Les universitaires ont dressé deux profils de radicalité : les engagés et les révoltés. A rebours des idées reçues, le rapport démontre que les jeunes qui passent à l’acte sont ceux que l’on soupçonne le moins. Ils sont éloignés de la délinquance et « issus de familles stables avec un parcours scolaire prometteur ». Ce sont les engagés. Ces jeunes ont été ou sont en passe d’être jugés pour des départs en Syrie, des tentatives d’attentats hors ou sur le territoire français. Moins de 10 % d’entre eux sont connus par les services de police ou les services sociaux.
« Ce qui est surprenant, c’est qu’il s’agit de jeunes assez protégés, mais le départ vers la Syrie se déclenche chez eux après un effondrement de leur projet de vie souvent lors de leur passage au lycée », explique Laurent Bonelli, coauteur du rapport. En arrivant dans le secondaire, ces jeunes issus de strates supérieures des milieux populaires sont confrontés à un racisme social et se sentent trahis par l’école. « Ils vont alors réinvestir leurs appétences scolaires dans l’idéologie jihadiste », reprend le sociologue, qui évoque une quête de « réponse existentielle ». Le second profil déterminé par l’étude est celui des révoltés. Il s’agit de mineurs déjà connus pour des faits de délinquance qui sont pourtant rarement impliqués dans les actes graves de radicalité, comme la préparation d’attentats. Cette catégorie est davantage provocatrice et est très représentée dans les dossiers pour apologie du terrorisme. Ils sont majoritairement (66 %) connus des services de police ou de la justice. Un autre élément de cette enquête fait voler en éclats les poncifs sur la radicalité que l’on imagine comme l’apanage des hommes. Le rapport démontre pourtant que le groupe des engagés, les plus violents, comprend plus de jeunes filles que dans celui des révoltés, les provocateurs. Elles représentent un tiers du groupe et sont fréquemment « administratrices » de la nébuleuse jihadiste sur Internet.

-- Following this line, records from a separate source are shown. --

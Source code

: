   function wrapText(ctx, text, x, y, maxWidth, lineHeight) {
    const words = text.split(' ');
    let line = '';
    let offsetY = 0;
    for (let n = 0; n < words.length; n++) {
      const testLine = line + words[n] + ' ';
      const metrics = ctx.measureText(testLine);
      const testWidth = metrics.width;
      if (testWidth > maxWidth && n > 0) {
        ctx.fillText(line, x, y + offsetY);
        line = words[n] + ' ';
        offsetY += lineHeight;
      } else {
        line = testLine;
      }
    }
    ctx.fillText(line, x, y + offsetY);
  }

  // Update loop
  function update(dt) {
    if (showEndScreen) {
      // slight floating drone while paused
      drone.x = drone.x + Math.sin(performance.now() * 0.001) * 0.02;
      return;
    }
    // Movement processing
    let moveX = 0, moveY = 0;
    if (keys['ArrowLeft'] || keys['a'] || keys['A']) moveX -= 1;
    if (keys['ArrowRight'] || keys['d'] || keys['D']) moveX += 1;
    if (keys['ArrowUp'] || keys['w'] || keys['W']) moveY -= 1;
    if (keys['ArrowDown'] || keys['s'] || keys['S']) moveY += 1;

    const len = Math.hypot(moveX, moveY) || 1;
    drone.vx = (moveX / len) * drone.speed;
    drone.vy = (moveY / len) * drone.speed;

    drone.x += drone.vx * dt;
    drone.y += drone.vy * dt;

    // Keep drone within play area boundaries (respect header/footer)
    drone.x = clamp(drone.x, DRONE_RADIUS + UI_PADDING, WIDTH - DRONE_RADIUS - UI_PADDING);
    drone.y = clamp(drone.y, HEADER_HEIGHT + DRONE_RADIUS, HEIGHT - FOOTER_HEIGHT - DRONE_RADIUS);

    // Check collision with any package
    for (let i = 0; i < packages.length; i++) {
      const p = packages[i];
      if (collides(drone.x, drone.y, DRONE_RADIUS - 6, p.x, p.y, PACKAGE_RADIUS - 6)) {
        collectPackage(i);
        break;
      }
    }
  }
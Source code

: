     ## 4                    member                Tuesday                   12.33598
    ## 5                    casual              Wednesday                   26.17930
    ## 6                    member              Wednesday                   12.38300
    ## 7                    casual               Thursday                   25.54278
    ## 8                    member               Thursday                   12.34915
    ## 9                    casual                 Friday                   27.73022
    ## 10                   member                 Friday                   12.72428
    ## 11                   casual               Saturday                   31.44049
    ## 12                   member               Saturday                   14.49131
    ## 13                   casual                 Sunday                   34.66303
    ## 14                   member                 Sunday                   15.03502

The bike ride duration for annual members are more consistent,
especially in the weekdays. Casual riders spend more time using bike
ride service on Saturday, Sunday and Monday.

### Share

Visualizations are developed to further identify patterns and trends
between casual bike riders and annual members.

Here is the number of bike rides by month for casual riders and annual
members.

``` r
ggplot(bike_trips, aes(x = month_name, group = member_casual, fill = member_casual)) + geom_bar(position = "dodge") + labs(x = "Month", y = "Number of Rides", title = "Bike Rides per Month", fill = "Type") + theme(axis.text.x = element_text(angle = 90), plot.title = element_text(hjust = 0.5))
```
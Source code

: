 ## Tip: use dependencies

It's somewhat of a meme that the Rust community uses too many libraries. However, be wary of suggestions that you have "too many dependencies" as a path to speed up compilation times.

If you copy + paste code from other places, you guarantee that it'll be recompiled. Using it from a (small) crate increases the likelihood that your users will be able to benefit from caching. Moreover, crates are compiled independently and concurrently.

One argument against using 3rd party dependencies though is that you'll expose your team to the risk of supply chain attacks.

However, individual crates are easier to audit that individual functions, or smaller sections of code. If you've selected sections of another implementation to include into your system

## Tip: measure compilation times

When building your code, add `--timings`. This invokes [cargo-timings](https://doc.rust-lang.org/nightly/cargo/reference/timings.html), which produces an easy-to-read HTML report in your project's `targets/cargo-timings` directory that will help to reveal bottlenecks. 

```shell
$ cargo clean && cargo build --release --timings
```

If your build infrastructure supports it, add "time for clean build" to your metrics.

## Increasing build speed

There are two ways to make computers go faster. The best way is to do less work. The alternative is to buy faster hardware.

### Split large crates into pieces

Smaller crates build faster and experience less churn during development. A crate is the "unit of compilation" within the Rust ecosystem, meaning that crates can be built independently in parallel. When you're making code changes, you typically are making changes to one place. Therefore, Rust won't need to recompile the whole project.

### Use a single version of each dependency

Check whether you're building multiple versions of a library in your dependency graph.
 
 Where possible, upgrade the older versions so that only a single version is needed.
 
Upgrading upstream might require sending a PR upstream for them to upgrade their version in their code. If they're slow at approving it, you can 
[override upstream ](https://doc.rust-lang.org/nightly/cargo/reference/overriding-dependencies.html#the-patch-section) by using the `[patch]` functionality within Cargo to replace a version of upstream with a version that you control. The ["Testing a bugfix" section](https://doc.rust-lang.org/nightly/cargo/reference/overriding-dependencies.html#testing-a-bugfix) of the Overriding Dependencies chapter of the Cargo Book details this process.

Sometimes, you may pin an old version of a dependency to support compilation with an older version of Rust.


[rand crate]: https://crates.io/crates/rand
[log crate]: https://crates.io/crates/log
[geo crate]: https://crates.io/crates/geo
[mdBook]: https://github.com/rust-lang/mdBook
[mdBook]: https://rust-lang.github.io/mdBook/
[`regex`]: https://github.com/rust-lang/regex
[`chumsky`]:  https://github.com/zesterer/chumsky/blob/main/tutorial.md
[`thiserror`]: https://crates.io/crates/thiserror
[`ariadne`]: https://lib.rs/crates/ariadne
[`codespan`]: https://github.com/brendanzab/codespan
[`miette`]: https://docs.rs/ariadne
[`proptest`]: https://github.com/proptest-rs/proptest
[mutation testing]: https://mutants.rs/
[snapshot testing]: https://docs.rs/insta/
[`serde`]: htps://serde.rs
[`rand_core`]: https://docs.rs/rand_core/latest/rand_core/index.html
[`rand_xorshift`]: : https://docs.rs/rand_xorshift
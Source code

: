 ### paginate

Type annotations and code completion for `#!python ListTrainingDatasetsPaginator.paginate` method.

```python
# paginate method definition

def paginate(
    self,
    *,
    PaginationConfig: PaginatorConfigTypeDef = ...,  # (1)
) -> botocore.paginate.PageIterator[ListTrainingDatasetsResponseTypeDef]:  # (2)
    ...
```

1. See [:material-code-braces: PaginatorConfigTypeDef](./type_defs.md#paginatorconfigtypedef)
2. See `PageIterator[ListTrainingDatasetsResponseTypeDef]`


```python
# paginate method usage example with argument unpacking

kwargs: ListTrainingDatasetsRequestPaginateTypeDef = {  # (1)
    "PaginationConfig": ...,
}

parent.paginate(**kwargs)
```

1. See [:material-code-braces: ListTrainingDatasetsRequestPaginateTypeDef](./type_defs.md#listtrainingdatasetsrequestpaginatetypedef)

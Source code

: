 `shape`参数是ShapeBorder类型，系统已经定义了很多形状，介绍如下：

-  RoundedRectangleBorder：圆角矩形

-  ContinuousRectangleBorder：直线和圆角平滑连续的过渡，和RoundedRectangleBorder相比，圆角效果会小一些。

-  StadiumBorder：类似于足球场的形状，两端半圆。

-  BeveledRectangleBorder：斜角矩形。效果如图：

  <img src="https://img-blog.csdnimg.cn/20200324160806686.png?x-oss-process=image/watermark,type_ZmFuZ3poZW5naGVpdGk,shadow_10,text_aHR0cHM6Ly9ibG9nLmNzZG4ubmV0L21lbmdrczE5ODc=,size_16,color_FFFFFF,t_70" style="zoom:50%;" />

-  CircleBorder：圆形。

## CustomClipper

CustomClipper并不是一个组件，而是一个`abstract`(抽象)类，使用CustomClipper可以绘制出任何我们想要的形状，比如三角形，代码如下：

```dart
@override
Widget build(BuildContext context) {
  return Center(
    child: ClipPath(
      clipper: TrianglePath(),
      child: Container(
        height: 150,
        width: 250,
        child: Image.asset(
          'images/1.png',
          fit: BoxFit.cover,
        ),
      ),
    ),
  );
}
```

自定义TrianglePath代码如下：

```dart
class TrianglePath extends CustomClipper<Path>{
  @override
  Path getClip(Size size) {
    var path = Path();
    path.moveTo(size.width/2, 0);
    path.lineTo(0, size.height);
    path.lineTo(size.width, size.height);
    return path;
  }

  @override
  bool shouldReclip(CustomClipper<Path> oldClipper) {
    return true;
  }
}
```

D’après Laurent Bonelli, il est primordial d’analyser également ces situations au regard de la grille de lecture des institutions qui « étiquettent » tel ou tel acte comme radical dans un contexte marqué par les attentats. Selon Laurent Bonelli, parmi les 600 signalements de mineurs au fichier des signalements pour la prévention de la radicalisation à caractère terroriste (FSPRT), il s’agirait pour la majorité « d’actes qui ne sont pas forcément radicaux et recouvrent des situations et des processus très contrastés ». Selon lui, il serait judicieux de revoir cette grille de lecture au risque de « créer des radicalités en stigmatisant ». Début mars 2017, 56 mineurs étaient poursuivis pour association de malfaiteurs en relation avec une entreprise terroriste et 400 enfants et adolescents de moins de 15 ans se trouveraient en Syrie, dont 200 nés sur place.